** TASK DESCRIPTION **
From the records below, transcribe only the lines running from the one with "时间：2017年11月10日 18:00" through the one with "Акка в Скала". Keep both of those end lines.

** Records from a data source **

....................

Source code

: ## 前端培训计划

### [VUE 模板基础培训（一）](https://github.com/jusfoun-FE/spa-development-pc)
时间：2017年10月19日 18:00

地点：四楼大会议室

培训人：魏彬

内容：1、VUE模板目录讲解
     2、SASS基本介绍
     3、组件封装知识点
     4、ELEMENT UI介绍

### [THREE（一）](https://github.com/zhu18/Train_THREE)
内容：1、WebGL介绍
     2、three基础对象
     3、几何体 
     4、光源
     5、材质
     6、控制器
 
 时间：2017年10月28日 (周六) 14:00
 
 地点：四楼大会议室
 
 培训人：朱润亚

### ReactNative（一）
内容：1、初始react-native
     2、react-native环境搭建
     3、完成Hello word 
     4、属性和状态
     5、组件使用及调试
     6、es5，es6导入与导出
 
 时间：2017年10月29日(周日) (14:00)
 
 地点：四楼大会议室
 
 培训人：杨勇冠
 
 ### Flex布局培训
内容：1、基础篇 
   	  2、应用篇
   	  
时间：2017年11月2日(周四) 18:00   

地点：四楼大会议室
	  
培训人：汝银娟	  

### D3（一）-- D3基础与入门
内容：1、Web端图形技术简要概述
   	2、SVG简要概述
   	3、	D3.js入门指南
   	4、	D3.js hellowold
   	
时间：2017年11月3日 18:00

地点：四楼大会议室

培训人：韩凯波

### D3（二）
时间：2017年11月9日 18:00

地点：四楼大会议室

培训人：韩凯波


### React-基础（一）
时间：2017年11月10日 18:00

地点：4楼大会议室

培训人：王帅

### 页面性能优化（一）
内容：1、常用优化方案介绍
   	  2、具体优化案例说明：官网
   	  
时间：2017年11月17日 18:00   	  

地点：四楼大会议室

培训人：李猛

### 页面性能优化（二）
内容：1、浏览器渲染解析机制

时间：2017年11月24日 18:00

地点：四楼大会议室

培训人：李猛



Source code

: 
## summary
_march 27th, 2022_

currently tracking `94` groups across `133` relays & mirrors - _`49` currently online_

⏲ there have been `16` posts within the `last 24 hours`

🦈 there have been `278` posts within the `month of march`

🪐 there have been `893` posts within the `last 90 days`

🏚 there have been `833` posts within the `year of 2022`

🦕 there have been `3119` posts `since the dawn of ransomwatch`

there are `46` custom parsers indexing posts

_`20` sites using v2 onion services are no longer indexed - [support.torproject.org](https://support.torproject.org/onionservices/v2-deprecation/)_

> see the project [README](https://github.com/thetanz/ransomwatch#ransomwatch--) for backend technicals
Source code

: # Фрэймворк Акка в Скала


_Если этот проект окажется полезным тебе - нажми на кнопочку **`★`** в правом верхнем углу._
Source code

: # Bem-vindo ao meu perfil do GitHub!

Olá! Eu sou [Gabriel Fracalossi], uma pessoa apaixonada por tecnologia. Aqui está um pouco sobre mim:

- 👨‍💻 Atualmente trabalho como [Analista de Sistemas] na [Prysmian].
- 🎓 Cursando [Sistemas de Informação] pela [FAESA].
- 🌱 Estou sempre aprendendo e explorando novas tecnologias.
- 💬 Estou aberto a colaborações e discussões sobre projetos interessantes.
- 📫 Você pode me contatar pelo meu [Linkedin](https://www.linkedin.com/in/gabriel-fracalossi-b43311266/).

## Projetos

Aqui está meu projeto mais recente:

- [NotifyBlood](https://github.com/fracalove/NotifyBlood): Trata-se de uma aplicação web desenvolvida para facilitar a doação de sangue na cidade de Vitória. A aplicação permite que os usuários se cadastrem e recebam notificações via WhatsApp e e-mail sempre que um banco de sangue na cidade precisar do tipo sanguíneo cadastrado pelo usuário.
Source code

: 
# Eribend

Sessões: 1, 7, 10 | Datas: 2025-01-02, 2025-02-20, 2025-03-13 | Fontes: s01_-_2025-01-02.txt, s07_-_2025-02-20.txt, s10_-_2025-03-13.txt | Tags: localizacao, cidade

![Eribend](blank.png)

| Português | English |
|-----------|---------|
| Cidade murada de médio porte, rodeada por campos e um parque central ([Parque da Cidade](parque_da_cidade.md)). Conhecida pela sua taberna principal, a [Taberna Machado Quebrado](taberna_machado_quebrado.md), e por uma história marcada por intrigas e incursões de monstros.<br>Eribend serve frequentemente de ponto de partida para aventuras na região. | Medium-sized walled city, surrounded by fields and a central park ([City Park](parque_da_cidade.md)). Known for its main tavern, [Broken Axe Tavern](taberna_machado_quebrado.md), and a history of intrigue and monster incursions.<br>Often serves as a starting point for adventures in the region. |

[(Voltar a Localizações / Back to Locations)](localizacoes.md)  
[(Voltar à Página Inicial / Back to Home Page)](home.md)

....................

** RESPONSE BOX **
时间：2017年11月10日 18:00

地点：4楼大会议室

培训人：王帅

### 页面性能优化（一）
内容：1、常用优化方案介绍
   	  2、具体优化案例说明：官网
   	  
时间：2017年11月17日 18:00   	  

地点：四楼大会议室

培训人：李猛

### 页面性能优化（二）
内容：1、浏览器渲染解析机制

时间：2017年11月24日 18:00

地点：四楼大会议室

培训人：李猛



Source code

: 
## summary
_march 27th, 2022_

currently tracking `94` groups across `133` relays & mirrors - _`49` currently online_

⏲ there have been `16` posts within the `last 24 hours`

🦈 there have been `278` posts within the `month of march`

🪐 there have been `893` posts within the `last 90 days`

🏚 there have been `833` posts within the `year of 2022`

🦕 there have been `3119` posts `since the dawn of ransomwatch`

there are `46` custom parsers indexing posts

_`20` sites using v2 onion services are no longer indexed - [support.torproject.org](https://support.torproject.org/onionservices/v2-deprecation/)_

> see the project [README](https://github.com/thetanz/ransomwatch#ransomwatch--) for backend technicals
Source code

: # Фрэймворк Акка в Скала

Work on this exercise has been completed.